Mi alma proclama la grandeza de Dios

Pensemos por un momento en nuestra condición pecadora a la vez que redimida. Cómo Dios nos ofrece gratuitamente la salvación por los méritos de Cristo. Que no hay nada que hayamos podido ofrecerle como meritorio que Él nos nos haya concedido hacer. Que hasta nuestra respuesta positiva a dicho ofrecimiento es obra del Espíritu Santo en nuestra alma.

Si no lo entiendes, mira a María. Ella, llena de gracia, Inmaculada desde su concepción, libre de pecado por pura gracia, elegida por el Señor para ser su Madre, preservada íntegramente en su virginidad para gloria de Dios. Y Ella, la criatura más bella y perfecta nacida de la voluntad del Creador, no se gloría en otra cosa que en las maravillas que Dios ha obrado en su alma:

“Proclama mi alma las grandezas del Señor y se alegra mi espíritu en Dios mi Salvador. Porque ha puesto los ojos en la humildad de su esclava; por eso desde ahora me llamarán bienaventurada todas las generaciones.
Porque ha hecho en mí cosas grandes el Todopoderoso, cuyo nombre es Santo; su misericordia se derrama de generación en generación sobre los que le temen".

Luc 1,46-50

Nuestra Madre no se gloría en sí misma sino en Dios, que es quien obra su perfección. Ella, Madre del Señor, se reconoce su esclava. Su humildad no es una pose. Es real. Es fruto de la gracia que impregna su alma. 

Si María Santísima es modelo de servidumbre y de sometimiento a la voluntad divina, de forma que de su Fiat recibe y recibimos la salvación, ¿qué no habremos de imitar de ella? ¿qué hay en nuestra Madre que no sea modelo a seguir? Por eso Cristo nos regaló su maternidad en la Cruz. Por eso Dios preservó su cuerpo de la corrupción, llevándosela al cielo al final de su vida terrenal. Para que hasta en eso sea esperanza de nuestra completa redención.

Ella, criatura de Dios, es todo aquello que el Señor nos concederá ser una vez entremos en su presencia. Pura, sin mácula, redimida, entregada por completo al designio del Redentor. Esa será nuestra realidad en el cielo si en verdad morimos en la gracia con la que ella fue adornada desde su misma Concepción hasta su Asunción.

No se puede amar a Dios sin admirar su obra en la Virgen que se eligió para sí mismo como Madre. Y si admiramos la obra de Dios, amamos a Aquella en quien dicha obra se cumple perfectamente.
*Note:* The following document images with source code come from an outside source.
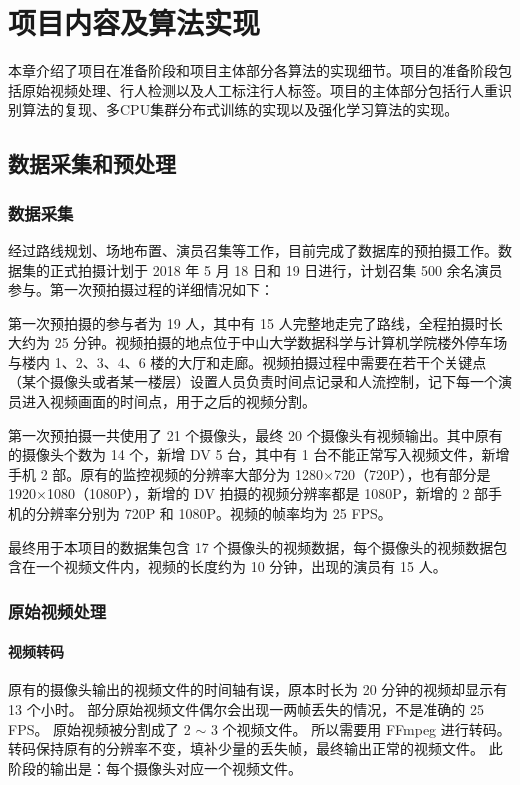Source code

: \chapter{项目内容及算法实现}\label{sec:algorithm}

本章介绍了项目在准备阶段和项目主体部分各算法的实现细节。项目的准备阶段包括原始视频处理、行人检测以及人工标注行人标签。项目的主体部分包括行人重识别算法的复现、多CPU集群分布式训练的实现以及强化学习算法的实现。

\section{数据采集和预处理}

\subsection{数据采集}

经过路线规划、场地布置、演员召集等工作，目前完成了数据库的预拍摄工作。数据集的正式拍摄计划于 2018 年 5 月 18 日和 19 日进行，计划召集 500 余名演员参与。第一次预拍摄过程的详细情况如下：

第一次预拍摄的参与者为 19 人，其中有 15 人完整地走完了路线，全程拍摄时长大约为 25 分钟。视频拍摄的地点位于中山大学数据科学与计算机学院楼外停车场与楼内 1、2、3、4、6 楼的大厅和走廊。视频拍摄过程中需要在若干个关键点（某个摄像头或者某一楼层）设置人员负责时间点记录和人流控制，记下每一个演员进入视频画面的时间点，用于之后的视频分割。

第一次预拍摄一共使用了 21 个摄像头，最终 20 个摄像头有视频输出。其中原有的摄像头个数为 14 个，新增 DV 5 台，其中有 1 台不能正常写入视频文件，新增手机 2 部。原有的监控视频的分辨率大部分为 1280$\times$720（720P），也有部分是 1920$\times$1080（1080P），新增的 DV 拍摄的视频分辨率都是 1080P，新增的 2 部手机的分辨率分别为 720P 和 1080P。视频的帧率均为 25 FPS。

最终用于本项目的数据集包含 17 个摄像头的视频数据，每个摄像头的视频数据包含在一个视频文件内，视频的长度约为 10 分钟，出现的演员有 15 人。

\subsection{原始视频处理}

\subsubsection{视频转码}
原有的摄像头输出的视频文件的时间轴有误，原本时长为 20 分钟的视频却显示有 13 个小时。
部分原始视频文件偶尔会出现一两帧丢失的情况，不是准确的 25 FPS。
原始视频被分割成了 2 $\sim$ 3 个视频文件。
所以需要用 FFmpeg 进行转码。转码保持原有的分辨率不变，填补少量的丢失帧，最终输出正常的视频文件。
此阶段的输出是：每个摄像头对应一个视频文件。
Porque del amor a Dios nace el amor a María, y por el amor a María comprendemos y alcanzamos verdaderamente el amor a su Hijo, nuestro Dios y Salvador. 
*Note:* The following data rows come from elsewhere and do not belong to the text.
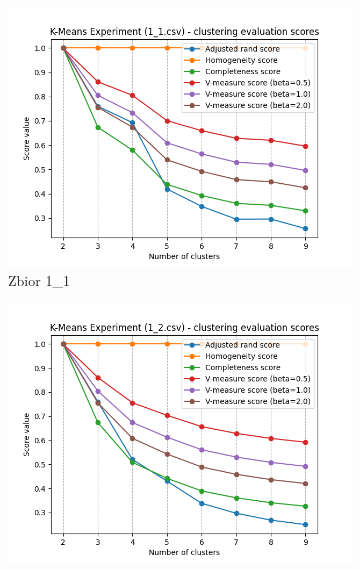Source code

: \documentclass[12pt]{article}
\begin{document}

\begin{figure}[H]
    \centering
    \begin{subfigure}[b]{0.3\textwidth}
        \includegraphics[width=\linewidth]{img/exp_2/kmeans/1_1_scores.png}
        \caption{Zbior 1\_1}
    \end{subfigure}
    \hfill
    \begin{subfigure}[b]{0.3\textwidth}
        \includegraphics[width=\linewidth]{img/exp_2/kmeans/1_2_scores.png}

\end{subfigure}
\end{figure}
\end{document}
Dijo Isabel: “¿De dónde a mí tanto bien, que venga la madre de mi Señor a visitarme?” (Luc 1,43). Y dijo tal cosa cuando el gran profeta que estaba en su seno había saltado de gozo al oír la voz de María. Porque en María estaba el Verbo de Dios, el Salvador. El Padre quiso darnos a su Hijo a través de la Madre, y por la Madre llegamos al Hijo que nos lleva al Padre, siendo todo obra del Espíritu Santo.
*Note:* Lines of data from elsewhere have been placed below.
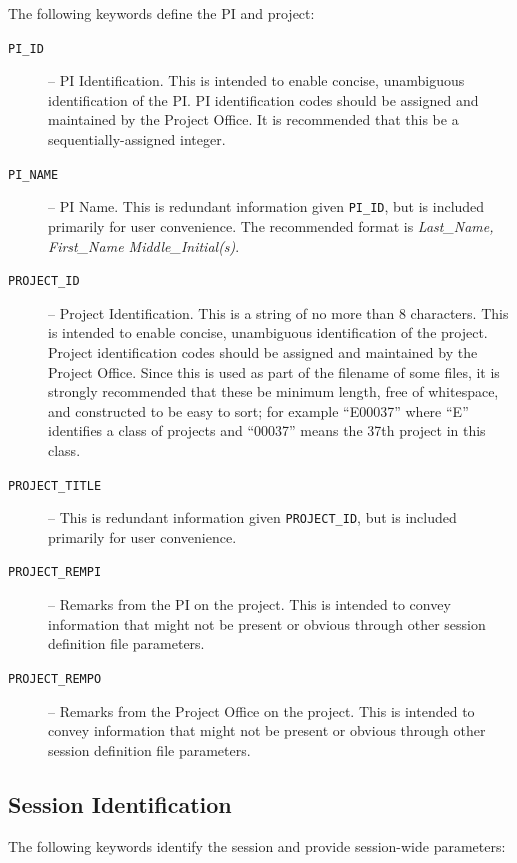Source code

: The following keywords define the PI and project:

\begin{description}
\item[\texttt{PI\_ID}] -- PI Identification.  This is intended to enable concise, unambiguous identification of the PI.  PI identification codes should be assigned and maintained by the Project Office.  It is recommended that this be a sequentially-assigned integer.

\item[\texttt{PI\_NAME}] -- PI Name.  This is redundant information given \texttt{PI\_ID}, but is included primarily for user convenience.  The recommended format is \textit{Last\_Name, First\_Name Middle\_Initial(s)}.

\item[\texttt{PROJECT\_ID}] -- Project Identification.  This is a string of no more than 8 characters.  This is intended to enable concise, unambiguous identification of the project.  Project identification codes should be assigned and maintained by the Project Office.  Since this is used as part of the filename of some files, it is strongly recommended that these be minimum length, free of whitespace, and constructed to be easy to sort; for example ``E00037'' where ``E'' identifies a class of projects and ``00037'' means the 37th project in this class.

\item[\texttt{PROJECT\_TITLE}] -- This is redundant information given \texttt{PROJECT\_ID}, but is included primarily for user convenience.

\item[\texttt{PROJECT\_REMPI}] -- Remarks from the PI on the project.  This is intended to convey information that might not be present or obvious through other session definition file parameters.

\item[\texttt{PROJECT\_REMPO}] -- Remarks from the Project Office on the project.  This is intended to convey information that might not be present or obvious through other session definition file parameters.
\end{description}

\subsection{Session Identification}

The following keywords identify the session and provide session-wide parameters:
Acoge en tu corazón a la Madre, guía segura para escuchar la voz de su Hijo. Obedece a la Madre cuando te pide que obedezcas al Hijo, de forma que el agua de las tinajas de tu alma se convierta en vino delicioso que alegrará todo tu ser. 

Adora al Hijo, alaba y honra a la Madre. Y no hay mayor honra para la Madre que cumplir, por gracia de Dios, la voluntad del Hijo

María, causa de nuestra salvación, pues de tu seno nos nace el Salvador, ora por nosotros ahora y en la hora de nuestra salvación.